Assembly, stack pointer rules, and unwinding

  • Several comments dissect the root cause: Go’s ARM64 backend split a large stack-pointer adjustment into two instructions, allowing preemption between them and leaving the stack pointer temporarily inconsistent for the unwinder/GC.
  • People discuss “stack moves once” as an implicit invariant common in some ABIs/runtimes (especially with stack-walking GCs), contrasting it with C/C++ ABIs that use expressive unwind metadata (DWARF, Microsoft/Itanium-style bytecode) to track SP on a per-instruction basis.
  • Alternatives proposed: build the full constant in a temp register and do one ADD, or use MOV/MOVK sequences; some mention the LDR pseudo-instruction but note Go prefers register-constructed immediates.
  • There’s debate whether the fix “belongs” in the compiler, the assembler, or unwinder tables; one camp calls it fundamentally a codegen bug, another frames it as missing/unexpressive unwind info.

Go’s runtime / tooling design choices

  • Some criticize Go’s “NIH” tendencies (custom assembler, linker, signal-based preemption, PC-swiggling in handlers) as fragile, arguing they invite subtle bugs.
  • Others defend these as standard for serious language runtimes (e.g., HotSpot uses signals too) and argue complex invariants are unavoidable for async GC and M:N scheduling.
  • A recurring theme: Go’s runtime has strong hidden invariants (like “SP always valid”) that aren’t systematically verified; commenters suggest more explicit documentation, tests that inspect generated machine code, and perhaps formal methods or certified toolchains for critical pieces.

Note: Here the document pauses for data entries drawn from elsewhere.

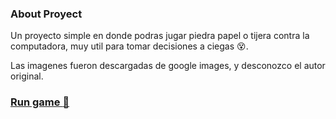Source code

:  ### About Proyect
 
 Un proyecto simple en donde podras jugar piedra papel o tijera contra la computadora, muy util para tomar decisiones a ciegas :dizzy_face:. 
 
 Las imagenes fueron descargadas de google images, y desconozco el autor original. 
 
 ### [Run game :open_hands:](https://julianpariss.github.io/WebGames/piedraPapelTijera)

Debugging experience and rarity of such bugs

  • Many praise the write-up’s clarity and narrative, saying it showcases disciplined, high-level debugging skill.
  • Several note how hard it is to even suspect the compiler; most developers assume their own code is wrong, so these bugs are disproportionately time‑consuming.
  • There’s a split between people who find this kind of deep, racey compiler/runtime bug “fun” and those who find it hellish but satisfying only in hindsight.
  • Anecdotes: earlier eras saw more compiler bugs; today they’re rarer but still show up in domains that push compilers hard (HFT, low-level systems code).

Cloudflare engineering, scale, and infrastructure

  • Commenters admire Cloudflare’s culture of “no unexplained crashes,” noting this policy comes from past incidents and justifies spending serious time on rare bugs.
  • The post reinforces a perception of Cloudflare as doing unusually deep, non-“ML buzz” engineering, prompting multiple readers to consider applying.
  • There’s discussion of remote vs location requirements and compensation, with mixed experiences reported.
  • On infrastructure, people note Cloudflare’s long-running ARM experiments (Ampere Altra) alongside EPYC, especially at the edge; others point out Cloudflare uses both Go and Rust and is far from single-language.